WHAT IS NEEDED:
Find and return every line of the data that contains the word "mmpretrain".

ENTRIES PROVIDED:
Segment Open

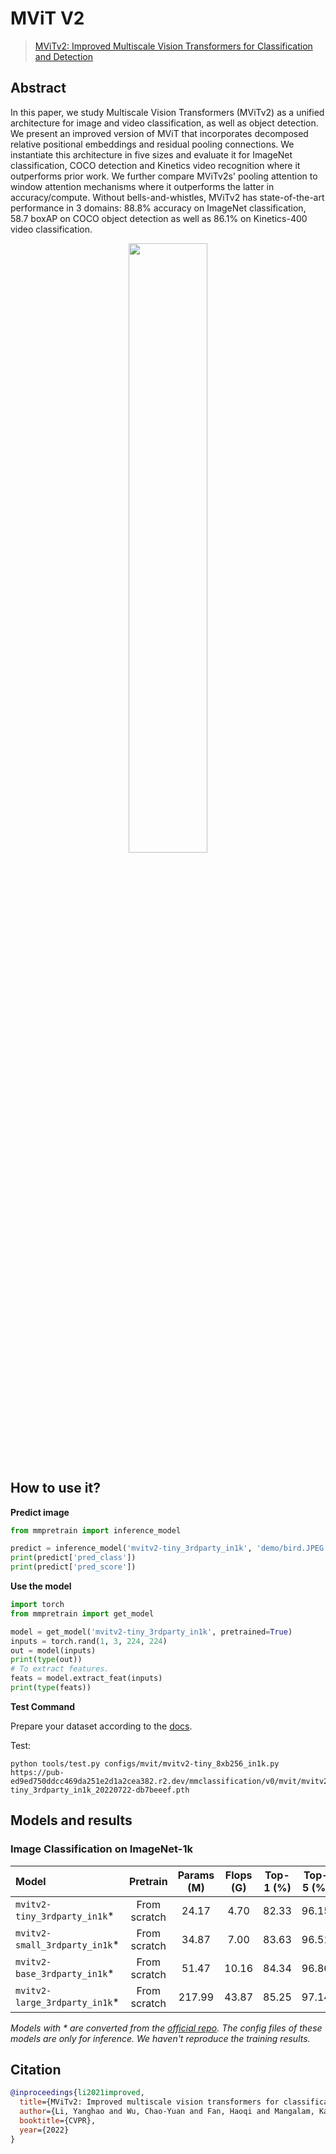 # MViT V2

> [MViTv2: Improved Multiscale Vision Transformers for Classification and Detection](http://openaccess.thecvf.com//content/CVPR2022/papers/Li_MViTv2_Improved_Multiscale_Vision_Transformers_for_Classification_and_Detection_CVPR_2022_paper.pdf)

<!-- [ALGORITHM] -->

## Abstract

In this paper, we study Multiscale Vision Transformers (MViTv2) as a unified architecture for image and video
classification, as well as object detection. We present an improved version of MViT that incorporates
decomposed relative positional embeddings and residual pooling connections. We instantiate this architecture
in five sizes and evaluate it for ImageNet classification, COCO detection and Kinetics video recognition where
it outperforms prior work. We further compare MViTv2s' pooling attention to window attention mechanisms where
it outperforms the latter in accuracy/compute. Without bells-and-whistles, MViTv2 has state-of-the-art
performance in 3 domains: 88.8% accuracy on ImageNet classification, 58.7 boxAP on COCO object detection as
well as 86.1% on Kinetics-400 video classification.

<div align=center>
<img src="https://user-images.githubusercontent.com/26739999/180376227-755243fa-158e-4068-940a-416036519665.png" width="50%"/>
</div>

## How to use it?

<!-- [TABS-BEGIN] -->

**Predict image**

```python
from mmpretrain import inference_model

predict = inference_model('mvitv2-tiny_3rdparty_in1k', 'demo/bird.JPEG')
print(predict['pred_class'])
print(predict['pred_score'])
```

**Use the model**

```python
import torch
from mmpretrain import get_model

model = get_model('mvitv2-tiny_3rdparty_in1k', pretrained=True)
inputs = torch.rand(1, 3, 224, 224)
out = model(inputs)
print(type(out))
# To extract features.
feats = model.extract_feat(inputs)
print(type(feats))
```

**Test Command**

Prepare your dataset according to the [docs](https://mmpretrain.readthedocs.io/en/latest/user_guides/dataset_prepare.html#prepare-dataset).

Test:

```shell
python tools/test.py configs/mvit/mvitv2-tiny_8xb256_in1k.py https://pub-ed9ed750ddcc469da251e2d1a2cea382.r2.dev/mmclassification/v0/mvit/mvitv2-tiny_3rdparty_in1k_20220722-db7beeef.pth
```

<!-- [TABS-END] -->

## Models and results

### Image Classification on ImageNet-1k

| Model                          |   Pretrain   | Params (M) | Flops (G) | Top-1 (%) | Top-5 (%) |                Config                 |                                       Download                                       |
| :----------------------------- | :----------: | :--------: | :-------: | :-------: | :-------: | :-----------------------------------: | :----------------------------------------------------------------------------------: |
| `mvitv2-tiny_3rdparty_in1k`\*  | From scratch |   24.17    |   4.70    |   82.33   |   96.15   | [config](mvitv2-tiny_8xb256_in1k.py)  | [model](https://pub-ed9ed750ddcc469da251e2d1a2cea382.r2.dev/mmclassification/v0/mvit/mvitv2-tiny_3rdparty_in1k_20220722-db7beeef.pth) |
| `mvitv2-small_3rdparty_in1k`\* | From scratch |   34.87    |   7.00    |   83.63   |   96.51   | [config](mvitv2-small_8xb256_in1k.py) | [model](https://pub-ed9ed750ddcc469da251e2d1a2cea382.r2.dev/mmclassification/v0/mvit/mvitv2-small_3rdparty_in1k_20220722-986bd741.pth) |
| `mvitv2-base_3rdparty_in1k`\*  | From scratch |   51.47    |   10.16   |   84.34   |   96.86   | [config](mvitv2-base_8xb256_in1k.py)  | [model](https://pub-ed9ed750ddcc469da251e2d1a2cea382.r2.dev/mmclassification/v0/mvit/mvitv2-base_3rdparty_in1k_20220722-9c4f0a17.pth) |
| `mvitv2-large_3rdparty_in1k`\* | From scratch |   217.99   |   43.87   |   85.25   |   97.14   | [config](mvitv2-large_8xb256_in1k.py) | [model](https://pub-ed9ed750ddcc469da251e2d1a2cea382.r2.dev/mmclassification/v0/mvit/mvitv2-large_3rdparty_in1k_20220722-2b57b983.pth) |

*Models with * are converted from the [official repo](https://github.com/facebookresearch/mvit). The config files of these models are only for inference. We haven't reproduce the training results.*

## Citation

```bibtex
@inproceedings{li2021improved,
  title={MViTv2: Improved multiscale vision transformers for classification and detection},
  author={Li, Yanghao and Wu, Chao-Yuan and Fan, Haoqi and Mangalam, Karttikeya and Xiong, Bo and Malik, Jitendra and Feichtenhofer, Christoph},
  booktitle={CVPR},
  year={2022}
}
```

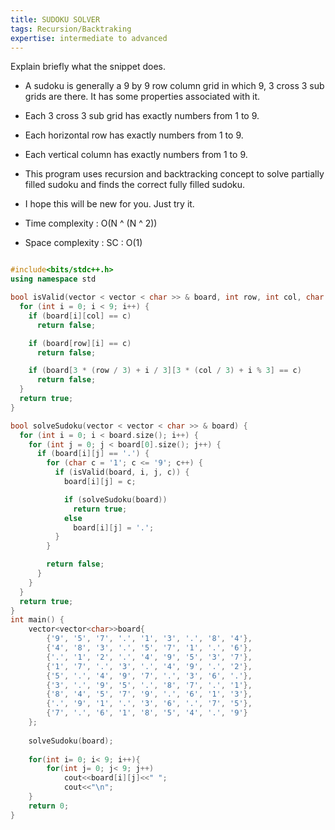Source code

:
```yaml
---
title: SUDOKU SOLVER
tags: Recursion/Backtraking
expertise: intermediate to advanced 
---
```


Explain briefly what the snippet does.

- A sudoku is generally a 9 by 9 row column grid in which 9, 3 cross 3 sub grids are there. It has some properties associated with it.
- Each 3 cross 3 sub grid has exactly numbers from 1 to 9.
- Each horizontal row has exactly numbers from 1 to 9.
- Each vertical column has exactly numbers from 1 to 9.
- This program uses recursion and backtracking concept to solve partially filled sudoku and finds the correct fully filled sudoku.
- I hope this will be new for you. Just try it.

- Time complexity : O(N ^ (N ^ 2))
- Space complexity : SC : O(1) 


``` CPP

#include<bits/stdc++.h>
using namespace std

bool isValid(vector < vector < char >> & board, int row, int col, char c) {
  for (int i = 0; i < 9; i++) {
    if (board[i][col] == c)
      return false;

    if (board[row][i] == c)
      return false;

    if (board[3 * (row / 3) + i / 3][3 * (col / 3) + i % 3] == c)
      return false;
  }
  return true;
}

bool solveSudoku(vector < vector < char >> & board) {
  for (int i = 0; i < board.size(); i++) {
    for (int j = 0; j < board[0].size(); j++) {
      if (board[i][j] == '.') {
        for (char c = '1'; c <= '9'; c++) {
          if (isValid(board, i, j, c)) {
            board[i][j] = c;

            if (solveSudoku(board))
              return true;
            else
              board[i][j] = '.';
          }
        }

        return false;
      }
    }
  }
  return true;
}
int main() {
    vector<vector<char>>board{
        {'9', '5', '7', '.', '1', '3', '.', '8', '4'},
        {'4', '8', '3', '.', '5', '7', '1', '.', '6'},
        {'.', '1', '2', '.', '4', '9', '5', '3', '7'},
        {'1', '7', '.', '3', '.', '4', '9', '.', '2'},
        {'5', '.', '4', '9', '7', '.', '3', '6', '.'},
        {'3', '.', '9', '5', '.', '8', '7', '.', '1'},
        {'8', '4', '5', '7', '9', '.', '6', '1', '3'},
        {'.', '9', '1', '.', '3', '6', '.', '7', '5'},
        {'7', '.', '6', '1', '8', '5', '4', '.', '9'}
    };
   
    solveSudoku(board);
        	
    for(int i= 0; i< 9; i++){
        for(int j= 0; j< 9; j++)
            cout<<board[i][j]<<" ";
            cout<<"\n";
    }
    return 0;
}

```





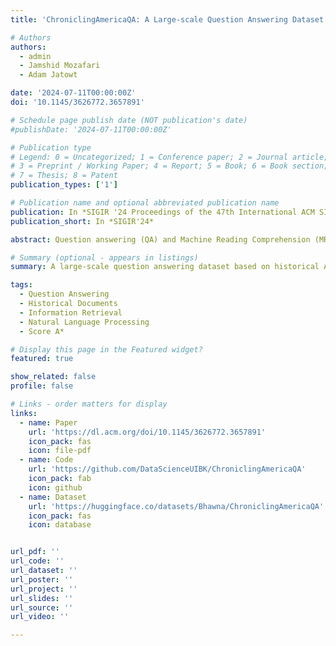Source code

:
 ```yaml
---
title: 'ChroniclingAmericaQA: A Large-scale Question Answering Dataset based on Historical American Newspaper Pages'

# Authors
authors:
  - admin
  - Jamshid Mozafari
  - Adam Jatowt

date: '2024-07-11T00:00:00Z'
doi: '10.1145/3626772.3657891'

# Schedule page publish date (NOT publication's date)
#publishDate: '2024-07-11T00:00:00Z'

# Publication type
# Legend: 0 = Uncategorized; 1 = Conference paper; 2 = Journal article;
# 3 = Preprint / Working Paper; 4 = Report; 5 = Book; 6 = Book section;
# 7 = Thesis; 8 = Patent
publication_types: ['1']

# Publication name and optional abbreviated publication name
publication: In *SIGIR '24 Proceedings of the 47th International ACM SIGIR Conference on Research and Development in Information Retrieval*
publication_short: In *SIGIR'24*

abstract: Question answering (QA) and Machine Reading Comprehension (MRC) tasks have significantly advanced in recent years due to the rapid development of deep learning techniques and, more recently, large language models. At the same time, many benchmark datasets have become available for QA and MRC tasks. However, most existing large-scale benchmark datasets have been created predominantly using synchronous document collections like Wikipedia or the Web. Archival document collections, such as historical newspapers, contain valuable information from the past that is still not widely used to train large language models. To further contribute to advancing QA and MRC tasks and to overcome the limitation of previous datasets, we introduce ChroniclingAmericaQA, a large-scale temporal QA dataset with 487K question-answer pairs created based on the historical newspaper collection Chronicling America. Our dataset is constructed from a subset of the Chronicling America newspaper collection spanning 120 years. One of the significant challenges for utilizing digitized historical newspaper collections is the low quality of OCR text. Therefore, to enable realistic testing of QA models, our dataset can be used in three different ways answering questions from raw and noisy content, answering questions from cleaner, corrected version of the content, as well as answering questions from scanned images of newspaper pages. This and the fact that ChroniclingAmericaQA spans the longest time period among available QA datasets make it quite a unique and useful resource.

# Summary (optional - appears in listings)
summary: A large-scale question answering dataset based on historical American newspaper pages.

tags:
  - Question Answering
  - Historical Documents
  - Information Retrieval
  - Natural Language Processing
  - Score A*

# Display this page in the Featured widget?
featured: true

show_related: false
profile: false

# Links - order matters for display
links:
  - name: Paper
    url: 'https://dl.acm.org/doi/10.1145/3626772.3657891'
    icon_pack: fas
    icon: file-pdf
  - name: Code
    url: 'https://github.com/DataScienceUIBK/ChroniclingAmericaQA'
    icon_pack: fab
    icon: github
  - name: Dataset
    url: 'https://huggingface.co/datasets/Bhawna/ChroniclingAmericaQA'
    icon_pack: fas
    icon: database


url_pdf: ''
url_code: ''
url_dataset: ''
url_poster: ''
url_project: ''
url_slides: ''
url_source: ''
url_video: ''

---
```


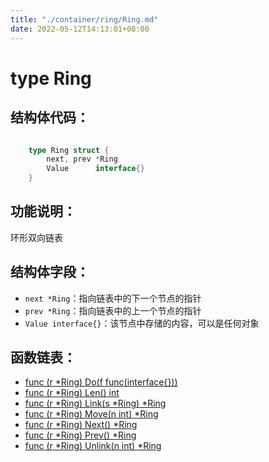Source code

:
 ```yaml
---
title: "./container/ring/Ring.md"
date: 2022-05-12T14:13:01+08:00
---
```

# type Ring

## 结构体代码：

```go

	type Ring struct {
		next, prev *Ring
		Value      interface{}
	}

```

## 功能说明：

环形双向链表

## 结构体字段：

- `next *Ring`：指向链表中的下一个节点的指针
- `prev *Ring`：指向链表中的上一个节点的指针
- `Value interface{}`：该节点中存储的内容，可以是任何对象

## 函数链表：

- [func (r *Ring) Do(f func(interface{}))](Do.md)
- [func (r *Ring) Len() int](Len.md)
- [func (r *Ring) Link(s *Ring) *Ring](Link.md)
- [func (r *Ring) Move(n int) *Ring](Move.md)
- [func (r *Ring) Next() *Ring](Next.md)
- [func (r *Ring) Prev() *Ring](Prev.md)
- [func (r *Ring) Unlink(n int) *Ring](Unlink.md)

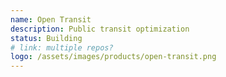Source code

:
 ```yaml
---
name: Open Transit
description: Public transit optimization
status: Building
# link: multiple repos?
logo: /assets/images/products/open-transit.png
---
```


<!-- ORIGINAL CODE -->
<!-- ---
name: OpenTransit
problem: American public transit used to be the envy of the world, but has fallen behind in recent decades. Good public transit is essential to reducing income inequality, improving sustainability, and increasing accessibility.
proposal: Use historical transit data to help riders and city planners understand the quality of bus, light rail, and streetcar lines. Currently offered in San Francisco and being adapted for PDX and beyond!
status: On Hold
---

Segment Closed

TASK ANSWER:
from mmpretrain import inference_model
from mmpretrain import get_model
Prepare your dataset according to the [docs](https://mmpretrain.readthedocs.io/en/latest/user_guides/dataset_prepare.html#prepare-dataset).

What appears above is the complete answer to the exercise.